=== Description of the task ===
Will you output the entries below exactly, skipping every image they contain?

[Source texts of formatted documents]
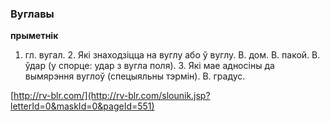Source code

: ### Вуглавы
**прыметнік**

1. гл. вугал. 2. Які знаходзіцца на вуглу або ў вуглу. В. дом. В. пакой. В. ўдар (у спорце: удар з вугла поля). 3. Які мае адносіны да вымярэння вуглоў (спецыяльны тэрмін). В. градус.

<a rel="author">[http://rv-blr.com/](http://rv-blr.com/slounik.jsp?letterId=0&maskId=0&pageId=551)</a>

=== Written answer ===
Source code

: ### Вуглавы
**прыметнік**

1. гл. вугал. 2. Які знаходзіцца на вуглу або ў вуглу. В. дом. В. пакой. В. ўдар (у спорце: удар з вугла поля). 3. Які мае адносіны да вымярэння вуглоў (спецыяльны тэрмін). В. градус.

<a rel="author">[http://rv-blr.com/](http://rv-blr.com/slounik.jsp?letterId=0&maskId=0&pageId=551)</a>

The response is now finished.